Selecting every possible window (all unique pairs (i, j) where 0 <= i <= j < length(T)) will lead to solution worse than O(length(T)^2) because you still need to check if all characters from P are within selected window. Instead we will check every possible window ending position. Thus there are at least length(T) windows to consider.

Any feasible window has length equal to or greater than length(P). Performing recheck for any considered window will result in a solution no better than O(length(T)*length(P)). Instead we need to use check results from previous iteration.

Now we need to make sure that checking if a particular character is in P is done in an optimal way. Taking into account that a particular character may appear more than once and window thus must contain appropriate number of characters.
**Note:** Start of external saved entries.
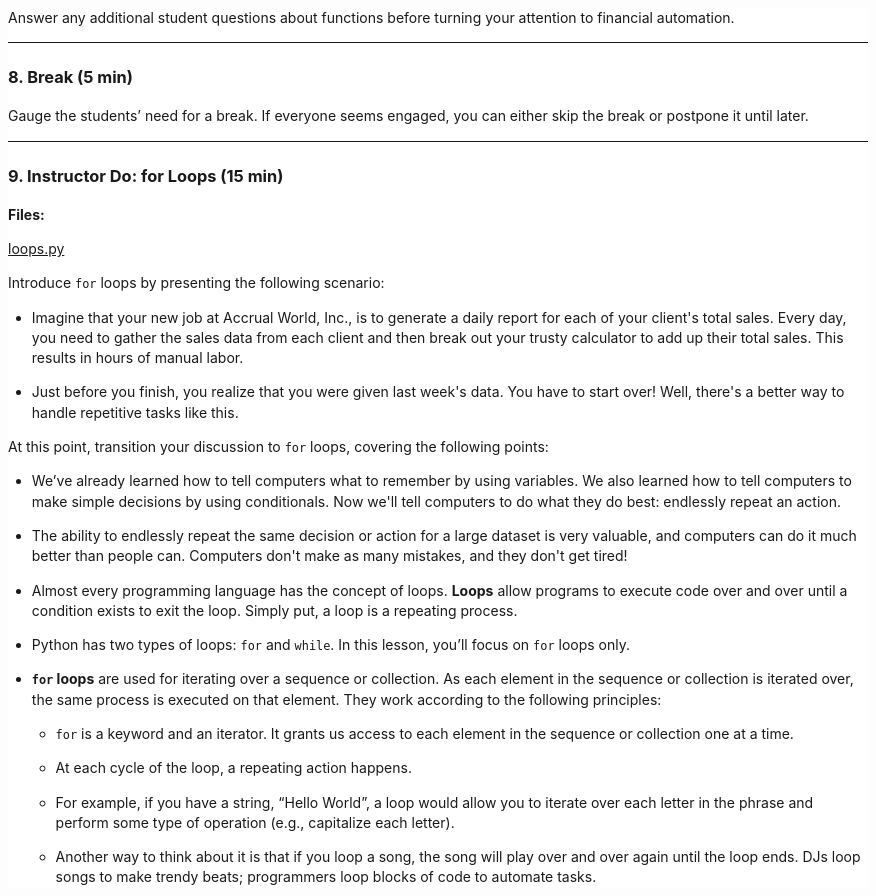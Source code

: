 Answer any additional student questions about functions before turning your attention to financial automation.

---

### 8. Break (5 min)

Gauge the students’ need for a break. If everyone seems engaged, you can either skip the break or postpone it until later.

---

### 9. Instructor Do: for Loops (15 min)

**Files:**

[loops.py](Activities/08_Ins_Loops/Solved/loops.py)

Introduce `for` loops by presenting the following scenario:

* Imagine that your new job at Accrual World, Inc., is to generate a daily report for each of your client's total sales. Every day, you need to gather the sales data from each client and then break out your trusty calculator to add up their total sales. This results in hours of manual labor.

* Just before you finish, you realize that you were given last week's data. You have to start over! Well, there's a better way to handle repetitive tasks like this.

At this point, transition your discussion to `for` loops, covering the following points:

* We’ve already learned how to tell computers what to remember by using variables. We also learned how to tell computers to make simple decisions by using conditionals. Now we'll tell computers to do what they do best: endlessly repeat an action.

* The ability to endlessly repeat the same decision or action for a large dataset is very valuable, and computers can do it much better than people can. Computers don't make as many mistakes, and they don't get tired!

* Almost every programming language has the concept of loops. **Loops** allow programs to execute code over and over until a condition exists to exit the loop. Simply put, a loop is a repeating process.

* Python has two types of loops: `for` and `while`. In this lesson, you’ll focus on `for` loops only.

* **`for` loops** are used for iterating over a sequence or collection. As each element in the sequence or collection is iterated over, the same process is executed on that element. They work according to the following principles:

  * `for` is a keyword and an iterator. It grants us access to each element in the sequence or collection one at a time.

  * At each cycle of the loop, a repeating action happens.

  * For example, if you have a string, “Hello World”, a loop would allow you to iterate over each letter in the phrase and perform some type of operation (e.g., capitalize each letter).

  * Another way to think about it is that if you loop a song, the song will play over and over again until the loop ends. DJs loop songs to make trendy beats; programmers loop blocks of code to automate tasks.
We will use hash table to map unique characters from P to their count for fast lookup.

And now let’s tie all things together.

  • Until reached the end of T move by one current window ending position.
  • Append next character to the end of previous window which to this moment doesn’t contain all necessary characters. Char to count map is used to track the number of characters left to find. Basically if character is in P count is decremented. The number may become negative meaning that there are more than required characters.
  • If unmatched character count goes to zero the window contains all required characters. However there may be redundant characters. Thus we try to compact current window. It is ok to do this as we are looking for minimum window and any window that is extended from this one won’t be better.
  • Once window is compacted compare it with the minimum one and updated it if needed.
  • If current window contains all the characters remove from it the first one simply by moving by one starting position to make sure that at each iteration previous window doesn’t contain all the characters (there is no point in appending new characters to a window that already contains all of the required ones).

Code the thing! =)

static string FindMinWindow(string t, string p)
{
	// Create char to count mapping for fast lookup
	// as some characters may appear more than once
	var charToCount = new Dictionary<char, int>();
	foreach (var c in p)
	{
		if (!charToCount.ContainsKey(c))
			charToCount.Add(c, 0);
		charToCount[c]++;
	}

	var unmatchesCount = p.Length;
	int minWindowLength = t.Length + 1, minWindowStart = -1;
	int currWindowStart = 0, currWindowEnd = 0;
	for (; currWindowEnd < t.Length; currWindowEnd++)
	{
		var c = t[currWindowEnd];
		// Skip chars that are not in P
		if (!charToCount.ContainsKey(c))
			continue;
		// Reduce unmatched characters count
		charToCount[c]--;
		if (charToCount[c] >= 0)
			// But do this only while count is positive
			// as count may go negative which means 
			// that there are more than required characters
			unmatchesCount--;

		// No complete match, so continue searching
		if (unmatchesCount > 0)
			continue;

		// Decrease window as much as possible by removing 
		// either chars that are not in T or those that 
		// are in T but there are too many of them
		c = t[currWindowStart];
		var contains = charToCount.ContainsKey(c);
		while (!contains || charToCount[c] < 0)
		{
			if (contains)
				// Return character to P
				charToCount[c]++;

			c = t[++currWindowStart];
			contains = charToCount.ContainsKey(c);
		}

		if (minWindowLength > currWindowEnd - currWindowStart + 1)
		{
			minWindowLength = currWindowEnd - currWindowStart + 1;
			minWindowStart = currWindowStart;
		}

		// Remove last char from window - it is definitely in a 
		// window because we stopped at it during decrease phase
		charToCount[c]++;
		unmatchesCount++;
		currWindowStart++;
	}

	return minWindowStart > -1 ?
	       t.Substring(minWindowStart, minWindowLength) :
	       String.Empty;
}

Every character is examined at most twice (during appending to the end and during compaction) so the whole solution has O(length(T)) time complexity assuming hash table lookup is O(1) operation.

4 comments:

Gaurav Saxena said...

Nice solution. Thanks a lot!!

multicoredump said...

I stumbled your blog while searching for "merge BSTs in place" and ended up reading all #algorithm posts. Great job!
Thanks for posting :)

Dzmitry Huba said...

Thanks, I'm glad you enjoyed it. I will continue exploring interesting algorithms.

visu said...

"Selecting every possible window (all unique pairs (i, j) where 0 <= i <= j < length(T)) will lead to solution worse than O(length(T)^2) because you still need to check if all characters from P are within selected window."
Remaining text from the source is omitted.